_Supplied material_
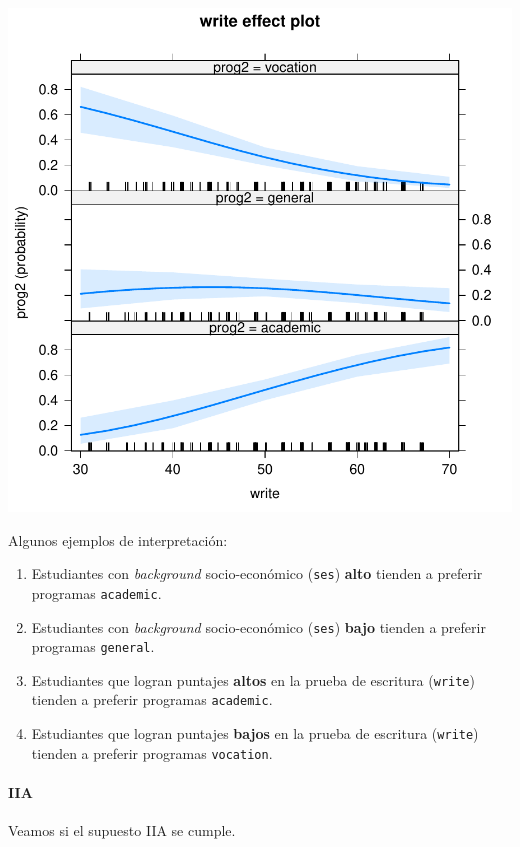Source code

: \documentclass[onesided]{article}\usepackage[]{graphicx}\usepackage[]{color}
\makeatletter
\def\maxwidth{ %
  \ifdim\Gin@nat@width>\linewidth
    \linewidth
  \else
    \Gin@nat@width
  \fi
}
\makeatother
\begin{document}
{\centering \includegraphics[width=\maxwidth]{figure/pp-2} 

}




Algunos ejemplos de interpretaci\'on:

\begin{enumerate}
	\item Estudiantes con \emph{background} socio-econ\'omico (\texttt{ses}) {\bf alto} tienden a preferir programas \texttt{academic}.
	\item Estudiantes con \emph{background} socio-econ\'omico (\texttt{ses}) {\bf bajo} tienden a preferir programas \texttt{general}.
	\item Estudiantes que logran puntajes {\bf altos} en la prueba de escritura (\texttt{write}) tienden a preferir programas \texttt{academic}.
	\item Estudiantes que logran puntajes {\bf bajos} en la prueba de escritura (\texttt{write}) tienden a preferir programas \texttt{vocation}.
\end{enumerate}


\paragraph{IIA} Veamos si el supuesto IIA se cumple.
\end{document}
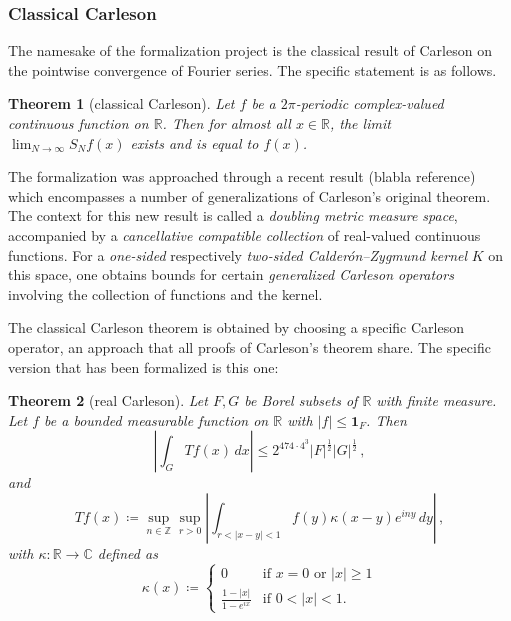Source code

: \documentclass[12pt]{amsart}
\newcommand*{\real}{\mathbb{R}} %
\theoremstyle{definition}
\theoremstyle{plain}
\newtheorem{theorem}{Theorem}[subsection]
\def\C{\mathbb{C}}
\begin{document}
\subsubsection{Classical Carleson}\label{subsubsec:classical-result}

The namesake of the formalization project is the classical result of Carleson on the pointwise convergence of Fourier series.
The specific statement is as follows.

\begin{theorem}[classical Carleson]
    \label{classical-carleson}
    Let $f$ be a $2\pi$-periodic complex-valued continuous function on $\real$.
    Then for almost all $x \in \real$, the limit
    $\lim_{N\to\infty} S_N f(x)$ exists and is equal to $f(x)$.
\end{theorem}

The formalization was approached through a recent result (blabla reference) which encompasses a number of generalizations of Carleson's original theorem.
The context for this new result is called a \emph{doubling metric measure space}, accompanied by a \emph{cancellative compatible collection} of real-valued continuous functions.
For a \emph{one-sided} respectively \emph{two-sided Calder\'on--Zygmund kernel} $K$ on this space, one obtains bounds for certain \emph{generalized Carleson operators} involving the collection of functions and the kernel.

The classical Carleson theorem is obtained by choosing a specific Carleson operator, an approach that all proofs of Carleson's theorem share.
The specific version that has been formalized is this one:

\begin{theorem}[real Carleson]\label{real-Carleson}
    Let $F,G$ be Borel subsets of $\real$ with finite measure. Let $f$ be a bounded measurable function on $\real$ with $|f|\le \mathbf{1}_F$. Then
\begin{equation}
    \left|\int _G Tf(x) \, dx\right| \le 2^{474 \cdot 4^3} |F|^{\frac 12} |G|^{\frac 12} \, ,
\end{equation}
and
\begin{equation}
    \label{define-T-carleson}
    T f(x)\coloneq\sup_{n\in \mathbb{Z}}
    \sup_{r>0}\left|\int_{r<|x-y|<1} f(y)\kappa(x-y) e^{iny}\, dy\right| \, ,
\end{equation}
with $\kappa\colon \real\to\C$ defined as
\begin{equation}
    \kappa(x)\coloneq\begin{cases}
        0 & \text{if $x = 0$ or $|x| \ge 1$} \\
        \frac { 1-|x|}{1-e^{ix}} & \text{if $0 < |x| < 1$}.
    \end{cases}
\end{equation}
\end{theorem}
\end{document}
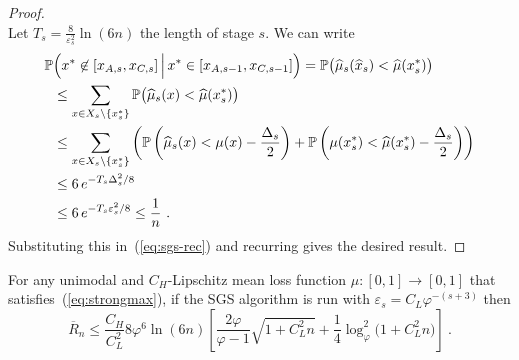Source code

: \documentclass[11pt]{hackednow}
\renewcommand{\phi}{\varphi}
\renewcommand{\P}{\mathbb{P}}
\newcommand{\oR}{\overline{R}}
\newcommand{\wh}{\widehat}
\newcommand{\ve}{\varepsilon}
\newcommand{\xhat}{\wh{x}}
\newcommand{\muhat}{\wh{\mu}}
\begin{document}
\begin{proof}
\[\]
Let $T_s = \tfrac{8}{\ve_s^2}\ln(6n)$ the length of stage $s$. We can write
\begin{align*}
    \P&\Bigl(x^* \not\in [x_{A,s},x_{C,s}] \,\Big|\, x^* \in [x_{A,s-1},x_{C,s-1}]\Bigr)
=
    \P\bigl(\muhat_s(\xhat_s) < \muhat(x^*_s)\bigr)
\\ &\le
    \sum_{x \in X_s\setminus\{x^*_s\}}\P\bigl(\muhat_s(x) < \muhat(x^*_s)\bigr)
\\ &\le
    \sum_{x \in X_s\setminus\{x^*_s\}}\left( \P\left(\muhat_s(x) < \mu(x) - \frac{\Delta_s}{2}\right) + \P\left(\mu(x^*_s) < \muhat(x^*_s) - \frac{\Delta_s}{2}\right)\right)
\\ &\le
    6\,e^{-T_s\Delta_s^2/8} 
\\ &\le
    6\,e^{-T_s\ve_s^2/8} 
\le
    \frac{1}{n}~.
\end{align*}
Substituting this in~(\ref{eq:sgs-rec}) and recurring gives the desired result.
\end{proof}
%
\begin{theorem}
For any unimodal and $C_H$-Lipschitz mean loss function $\mu : [0,1] \to [0,1]$ that satisfies~(\ref{eq:strongmax}),
if the SGS algorithm is run with $\ve_s = C_L\varphi^{-(s+3)}$ then
\[
    \oR_n \le \frac{C_H}{C_L^2}8\varphi^6\ln(6n) \left[ \frac{2\varphi}{\varphi-1}\sqrt{1 + C_L^2 n} + \frac{1}{4}\log_{\phi}^2\bigl(1 + C_L^2 n\bigr) \right]~.
\]
\end{theorem}
%
\end{document}
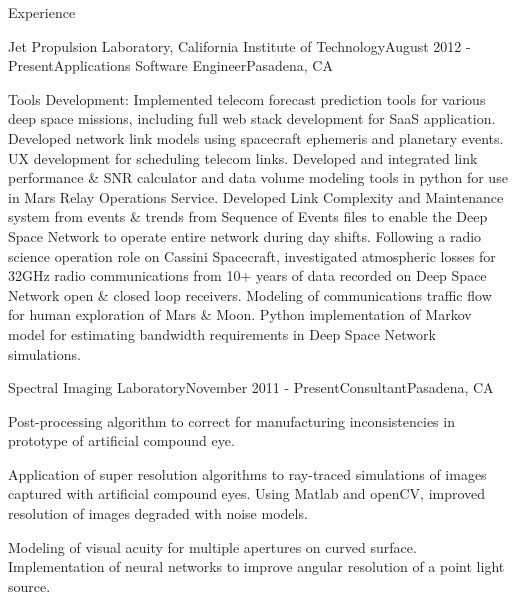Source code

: \documentclass{resume} %
\begin{document}
\begin{rSection}{Experience}
\begin{rSubsection}{Jet Propulsion Laboratory, California Institute of Technology}{August 2012 - Present}{Applications Software Engineer}{Pasadena, CA}
\item {Tools Development:} Implemented telecom forecast prediction tools for various deep space missions, including full web stack development for SaaS application. Developed network link models using spacecraft ephemeris and planetary events. UX development for scheduling telecom links. Developed and integrated link performance \& SNR calculator and data volume modeling tools in python for use in Mars Relay Operations Service. Developed Link Complexity and Maintenance system from events \& trends from Sequence of Events files to enable the Deep Space Network to operate entire network during day shifts. Following a radio science operation role on Cassini Spacecraft, investigated atmospheric losses for 32GHz radio communications from 10+ years of data recorded on Deep Space Network open \& closed loop receivers. Modeling of communications traffic flow for human exploration of Mars \& Moon. Python implementation of Markov model for estimating bandwidth requirements in Deep Space Network simulations.

\end{rSubsection}


\begin{rSubsection}{Spectral Imaging Laboratory}{November 2011 - Present}{Consultant}{Pasadena, CA}
\item Post-processing algorithm to correct for manufacturing inconsistencies in prototype of artificial compound eye.
\item Application of super resolution algorithms to ray-traced simulations of images captured with artificial compound eyes. Using Matlab and openCV, improved resolution of images degraded with noise models.
\item Modeling of visual acuity for multiple apertures on curved surface. Implementation of neural networks to improve angular resolution of a point light source. 
\end{rSubsection}





\end{rSection}
\end{document}
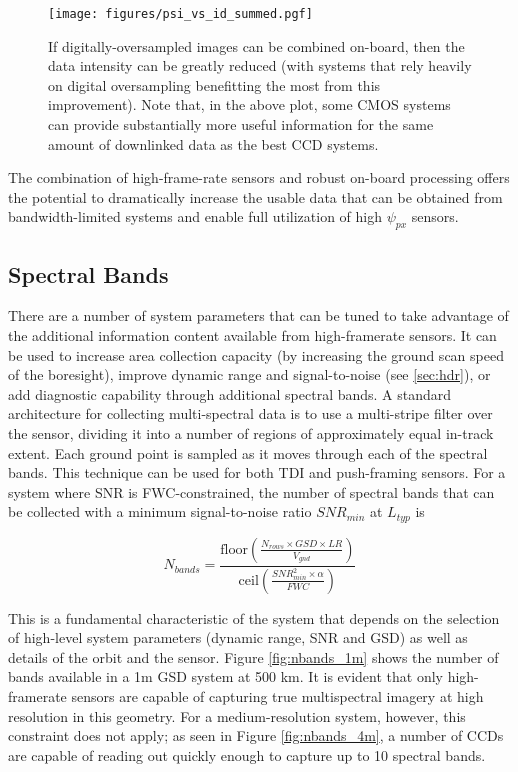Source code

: \documentclass[10pt,journal]{IEEEtran}  %
\begin{document}
\begin{figure}
  \texttt{[image: figures/psi\_vs\_id\_summed.pgf]}
  \caption{If digitally-oversampled images can be combined on-board, then the data intensity can be greatly reduced (with systems that rely heavily on digital oversampling benefitting the most from this improvement). Note that, in the above plot, some CMOS systems can provide substantially more useful information for the same amount of downlinked data as the best CCD systems.
  \label{fig:psi_vs_id_summed}}
\end{figure}

The combination of high-frame-rate sensors and robust on-board processing offers the potential to dramatically increase the usable data that can be obtained from bandwidth-limited systems and enable full utilization of high $\psi_{px}$ sensors.

\subsection{Spectral Bands}
\label{sec:spec}

There are a number of system parameters that can be tuned to take advantage of the additional information content available from high-framerate sensors. It can be used to increase area collection capacity (by increasing the ground scan speed of the boresight), improve dynamic range and signal-to-noise (see \ref{sec:hdr}), or add diagnostic capability through additional spectral bands. A standard architecture for collecting multi-spectral data is to use a multi-stripe filter over the sensor, dividing it into a number of regions of approximately equal in-track extent. Each ground point is sampled as it moves through each of the spectral bands. This technique can be used for both TDI and push-framing sensors. For a system where SNR is FWC-constrained, the number of spectral bands that can be collected with a minimum signal-to-noise ratio $SNR_{min}$ at $L_{typ}$ is

\begin{equation}
    \label{eq:nbands}
    N_{bands} = \frac{\text{floor}\left(\frac{N_{rows}\times GSD\times LR}{V_{gnd}}\right)} {\text{ceil}\left(\frac{SNR_{min}^{2}\times\alpha}{FWC}\right)}
\end{equation}

This is a fundamental characteristic of the system that depends on the selection of high-level system parameters (dynamic range, SNR and GSD) as well as details of the orbit and the sensor. Figure \ref{fig:nbands_1m} shows the number of bands available in a 1m GSD system at 500 km. It is evident that only high-framerate sensors are capable of capturing true multispectral imagery at high resolution in this geometry. For a medium-resolution system, however, this constraint does not apply; as seen in Figure \ref{fig:nbands_4m}, a number of CCDs are capable of reading out quickly enough to capture up to 10 spectral bands.
\end{document}
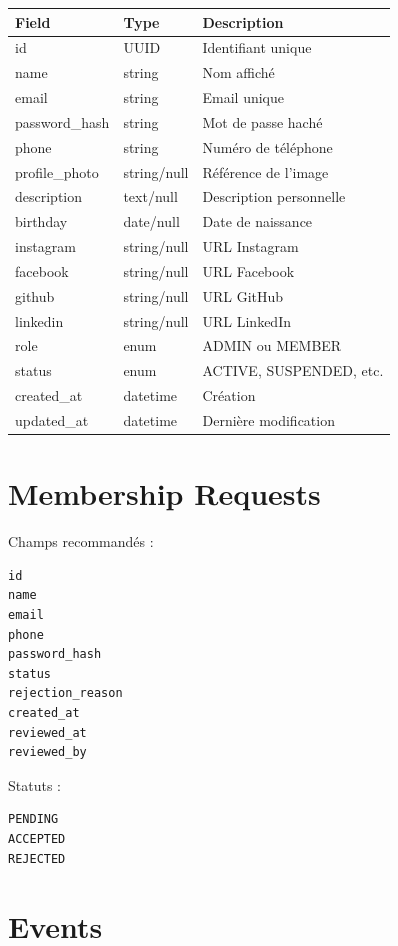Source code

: \documentclass[11pt,a4paper]{report}
\begin{document}
\begin{longtable}{p{}p{}p{}}
\toprule
\textbf{Field} & \textbf{Type} & \textbf{Description}\\
\midrule
id & UUID & Identifiant unique\\
name & string & Nom affiché\\
email & string & Email unique\\
password\_hash & string & Mot de passe haché\\
phone & string & Numéro de téléphone\\
profile\_photo & string/null & Référence de l'image\\
description & text/null & Description personnelle\\
birthday & date/null & Date de naissance\\
instagram & string/null & URL Instagram\\
facebook & string/null & URL Facebook\\
github & string/null & URL GitHub\\
linkedin & string/null & URL LinkedIn\\
role & enum & ADMIN ou MEMBER\\
status & enum & ACTIVE, SUSPENDED, etc.\\
created\_at & datetime & Création\\
updated\_at & datetime & Dernière modification\\
\bottomrule
\end{longtable}

\section{Membership Requests}

Champs recommandés :

\begin{lstlisting}
id
name
email
phone
password_hash
status
rejection_reason
created_at
reviewed_at
reviewed_by
\end{lstlisting}

Statuts :

\begin{lstlisting}
PENDING
ACCEPTED
REJECTED
\end{lstlisting}

\section{Events}
\end{document}
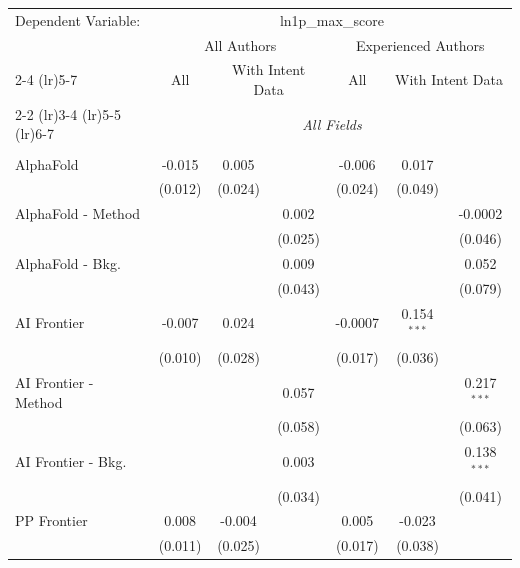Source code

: \begingroup
\centering
\begin{tabular}{lcccccc}
   \tabularnewline \midrule \midrule
   Dependent Variable: & \multicolumn{6}{c}{ln1p\_max\_score}\\
 & \multicolumn{3}{c}{All Authors} & \multicolumn{3}{c}{Experienced Authors} \\
\cmidrule(lr){2-4} \cmidrule(lr){5-7}
 & \multicolumn{1}{c}{All} & \multicolumn{2}{c}{With Intent Data} & \multicolumn{1}{c}{All} & \multicolumn{2}{c}{With Intent Data} \\
\cmidrule(lr){2-2} \cmidrule(lr){3-4} \cmidrule(lr){5-5} \cmidrule(lr){6-7}
 & \multicolumn{6}{c}{\textit{All Fields}} \\ \\
   AlphaFold            & -0.015  & 0.005   &         & -0.006  & 0.017         &   \\   
                        & (0.012) & (0.024) &         & (0.024) & (0.049)       &   \\   
   AlphaFold - Method   &         &         & 0.002   &         &               & -0.0002\\   
                        &         &         & (0.025) &         &               & (0.046)\\   
   AlphaFold - Bkg.     &         &         & 0.009   &         &               & 0.052\\   
                        &         &         & (0.043) &         &               & (0.079)\\   
   AI Frontier          & -0.007  & 0.024   &         & -0.0007 & 0.154$^{***}$ &   \\   
                        & (0.010) & (0.028) &         & (0.017) & (0.036)       &   \\   
   AI Frontier - Method &         &         & 0.057   &         &               & 0.217$^{***}$\\   
                        &         &         & (0.058) &         &               & (0.063)\\   
   AI Frontier - Bkg.   &         &         & 0.003   &         &               & 0.138$^{***}$\\   
                        &         &         & (0.034) &         &               & (0.041)\\   
   PP Frontier          & 0.008   & -0.004  &         & 0.005   & -0.023        &   \\   
                        & (0.011) & (0.025) &         & (0.017) & (0.038)       &   \\   

\end{tabular}
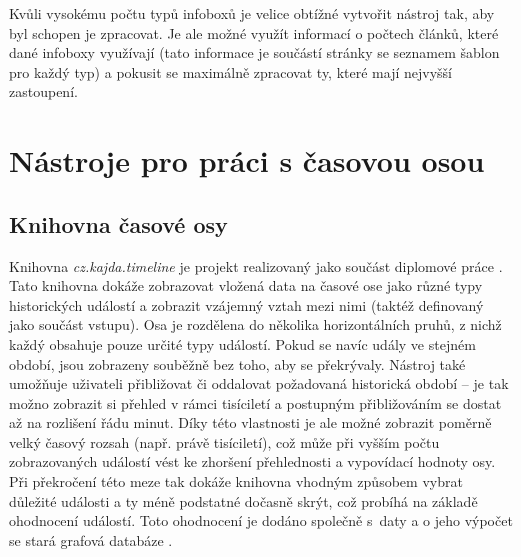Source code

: Kvůli vysokému počtu typů infoboxů je velice obtížné vytvořit nástroj tak, aby byl schopen je zpracovat. Je ale možné využít informací o počtech článků, které dané infoboxy využívají (tato informace je součástí stránky se seznamem šablon pro každý typ) a pokusit se maximálně zpracovat ty, které mají nejvyšší zastoupení.

 
 
 
 
\chapter{Nástroje pro práci s časovou osou}
\section{Knihovna časové osy}
Knihovna \textit{cz.kajda.timeline} je projekt realizovaný jako součást diplomové práce \cite{timeline}. Tato knihovna dokáže zobrazovat vložená data na časové ose jako různé typy historických událostí a zobrazit vzájemný vztah mezi nimi (taktéž definovaný jako součást vstupu). Osa je rozdělena do několika horizontálních pruhů, z nichž každý obsahuje pouze určité typy událostí. Pokud se navíc udály ve stejném období, jsou zobrazeny souběžně bez toho, aby se překrývaly. Nástroj také umožňuje uživateli přibližovat či oddalovat požadovaná historická období -- je tak možno zobrazit si přehled v rámci tisíciletí a postupným přibližováním se dostat až na rozlišení řádu minut. Díky této vlastnosti je ale možné zobrazit poměrně velký časový rozsah (např. právě tisíciletí), což může při vyšším počtu zobrazovaných událostí vést ke zhoršení přehlednosti a vypovídací hodnoty osy. Při překročení této meze tak dokáže knihovna vhodným způsobem vybrat důležité události a ty méně podstatné dočasně skrýt, což probíhá na základě ohodnocení událostí. Toto ohodnocení je dodáno společně s~daty a o jeho výpočet se stará grafová databáze \cite{pagerank}.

_Task statement_
Using the data above, copy exactly the lines from the one containing "password_hash" to the one containing "AlphaFold - Bkg.", inclusive. Exclude the pictures.

_Exercise solution_
password_hash
status
rejection_reason
created_at
reviewed_at
reviewed_by
\end{lstlisting}

Statuts :

\begin{lstlisting}
PENDING
ACCEPTED
REJECTED
\end{lstlisting}

\section{Events}
\end{document}
Source code

: \begingroup
\centering
\begin{tabular}{lcccccc}
   \tabularnewline \midrule \midrule
   Dependent Variable: & \multicolumn{6}{c}{ln1p\_max\_score}\\
 & \multicolumn{3}{c}{All Authors} & \multicolumn{3}{c}{Experienced Authors} \\
\cmidrule(lr){2-4} \cmidrule(lr){5-7}
 & \multicolumn{1}{c}{All} & \multicolumn{2}{c}{With Intent Data} & \multicolumn{1}{c}{All} & \multicolumn{2}{c}{With Intent Data} \\
\cmidrule(lr){2-2} \cmidrule(lr){3-4} \cmidrule(lr){5-5} \cmidrule(lr){6-7}
 & \multicolumn{6}{c}{\textit{All Fields}} \\ \\
   AlphaFold            & -0.015  & 0.005   &         & -0.006  & 0.017         &   \\   
                        & (0.012) & (0.024) &         & (0.024) & (0.049)       &   \\   
   AlphaFold - Method   &         &         & 0.002   &         &               & -0.0002\\   
                        &         &         & (0.025) &         &               & (0.046)\\   
   AlphaFold - Bkg.     &         &         & 0.009   &         &               & 0.052\\   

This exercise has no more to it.